The Desert

OPINIONS are frequently so hastily formed, and conclusions are so often erroneous, that they need not be taken too seriously into account. One may believe that the earth is borne upon the back of a turtle, or that God will punish his creatures for performing the acts that he caused them to perform; yet these beliefs will not alter the real truth of the matter. Truth is not lying at the bottom of a well, but is all about the world, on the sea, in counting houses, in workshops, and in temples. That it is often not recognized makes no difference with the fact that its presence is universal. Yet even truth may seem to be a variable thing, in accordance with conditions. To a monk, withdrawal from the world and the practice in the sternest way of abstinence and continence may represent the requirements of truth, but that seeming of truth to him does not make it truth to others. So it is with people, and landscapes, and places. The fact that a given man can see no beauty away from Piccadilly or the Bois de Boulogne does not disprove the beauty of the Lake of Bourget or the Valley of Apam. Because deserts, to most people, are places of desolation that they like to shut out of their sight if they can, and out of their memories when they have once passed over them and are safely in the green valleys or the fertile flat lands, it is none the less true that they are among the most interesting places upon the face of the earth. Deserts are equal to the sea in the ideas they give of extent, solitude, and infinity, and equal to the mountains in beauty and weirdness. One of their chiefest beauties is that they are far from the throngs and crowds of tired, nervous, disappointed, and envious men and women, who occupy much of the nearer landscape in inhabited places.
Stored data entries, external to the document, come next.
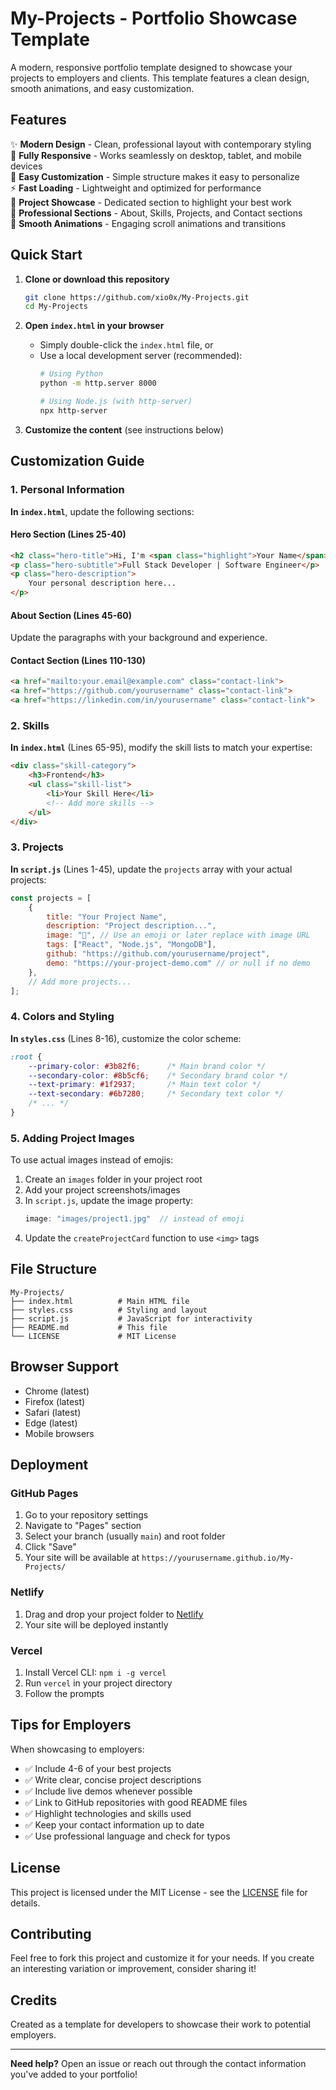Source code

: # My-Projects - Portfolio Showcase Template

A modern, responsive portfolio template designed to showcase your projects to employers and clients. This template features a clean design, smooth animations, and easy customization.

## Features

✨ **Modern Design** - Clean, professional layout with contemporary styling  
📱 **Fully Responsive** - Works seamlessly on desktop, tablet, and mobile devices  
🎨 **Easy Customization** - Simple structure makes it easy to personalize  
⚡ **Fast Loading** - Lightweight and optimized for performance  
🎯 **Project Showcase** - Dedicated section to highlight your best work  
💼 **Professional Sections** - About, Skills, Projects, and Contact sections  
🔄 **Smooth Animations** - Engaging scroll animations and transitions  

## Quick Start

1. **Clone or download this repository**
   ```bash
   git clone https://github.com/xio0x/My-Projects.git
   cd My-Projects
   ```

2. **Open `index.html` in your browser**
   - Simply double-click the `index.html` file, or
   - Use a local development server (recommended):
     ```bash
     # Using Python
     python -m http.server 8000
     
     # Using Node.js (with http-server)
     npx http-server
     ```

3. **Customize the content** (see instructions below)

## Customization Guide

### 1. Personal Information

**In `index.html`**, update the following sections:

#### Hero Section (Lines 25-40)
```html
<h2 class="hero-title">Hi, I'm <span class="highlight">Your Name</span></h2>
<p class="hero-subtitle">Full Stack Developer | Software Engineer</p>
<p class="hero-description">
    Your personal description here...
</p>
```

#### About Section (Lines 45-60)
Update the paragraphs with your background and experience.

#### Contact Section (Lines 110-130)
```html
<a href="mailto:your.email@example.com" class="contact-link">
<a href="https://github.com/yourusername" class="contact-link">
<a href="https://linkedin.com/in/yourusername" class="contact-link">
```

### 2. Skills

**In `index.html`** (Lines 65-95), modify the skill lists to match your expertise:
```html
<div class="skill-category">
    <h3>Frontend</h3>
    <ul class="skill-list">
        <li>Your Skill Here</li>
        <!-- Add more skills -->
    </ul>
</div>
```

### 3. Projects

**In `script.js`** (Lines 1-45), update the `projects` array with your actual projects:

```javascript
const projects = [
    {
        title: "Your Project Name",
        description: "Project description...",
        image: "🚀", // Use an emoji or later replace with image URL
        tags: ["React", "Node.js", "MongoDB"],
        github: "https://github.com/yourusername/project",
        demo: "https://your-project-demo.com" // or null if no demo
    },
    // Add more projects...
];
```

### 4. Colors and Styling

**In `styles.css`** (Lines 8-16), customize the color scheme:

```css
:root {
    --primary-color: #3b82f6;      /* Main brand color */
    --secondary-color: #8b5cf6;    /* Secondary brand color */
    --text-primary: #1f2937;       /* Main text color */
    --text-secondary: #6b7280;     /* Secondary text color */
    /* ... */
}
```

### 5. Adding Project Images

To use actual images instead of emojis:

1. Create an `images` folder in your project root
2. Add your project screenshots/images
3. In `script.js`, update the image property:
   ```javascript
   image: "images/project1.jpg"  // instead of emoji
   ```
4. Update the `createProjectCard` function to use `<img>` tags

## File Structure

```
My-Projects/
├── index.html          # Main HTML file
├── styles.css          # Styling and layout
├── script.js           # JavaScript for interactivity
├── README.md           # This file
└── LICENSE             # MIT License
```

## Browser Support

- Chrome (latest)
- Firefox (latest)
- Safari (latest)
- Edge (latest)
- Mobile browsers

## Deployment

### GitHub Pages
1. Go to your repository settings
2. Navigate to "Pages" section
3. Select your branch (usually `main`) and root folder
4. Click "Save"
5. Your site will be available at `https://yourusername.github.io/My-Projects/`

### Netlify
1. Drag and drop your project folder to [Netlify](https://www.netlify.com/)
2. Your site will be deployed instantly

### Vercel
1. Install Vercel CLI: `npm i -g vercel`
2. Run `vercel` in your project directory
3. Follow the prompts

## Tips for Employers

When showcasing to employers:
- ✅ Include 4-6 of your best projects
- ✅ Write clear, concise project descriptions
- ✅ Include live demos whenever possible
- ✅ Link to GitHub repositories with good README files
- ✅ Highlight technologies and skills used
- ✅ Keep your contact information up to date
- ✅ Use professional language and check for typos

## License

This project is licensed under the MIT License - see the [LICENSE](LICENSE) file for details.

## Contributing

Feel free to fork this project and customize it for your needs. If you create an interesting variation or improvement, consider sharing it!

## Credits

Created as a template for developers to showcase their work to potential employers.

---

**Need help?** Open an issue or reach out through the contact information you've added to your portfolio!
In the uninhabited desert there are no men bending under weights of underpaid labor, no women eating out their hearts because of unsatisfied cravings and ambitions ; there are no richer and no poorer ones there; no vexing questions of schism and sect, or ruled and rulers, of capital and labor, of natural desires and artificial morals. But there is a brooding peace, as deep as the fountains of life in the bosom of old mother earth; there is silent communion with the powers and laws of nature, with the Power or Force or God that somewhere back of its visible and invisible mysteries looks so carefully after the things that exist that even the sparrows are accounted for; and there is a content that is beyond money and power and position and the accidents of birth, station, and environment. Like old Omar’s

“ Strip of herbage strown,”

the deserts surely are the places

“ Where name of slave and sultan is forgot,” —

and well forgot. They are the places where Truth wears no disguises, and whose face may be studied even by a fool.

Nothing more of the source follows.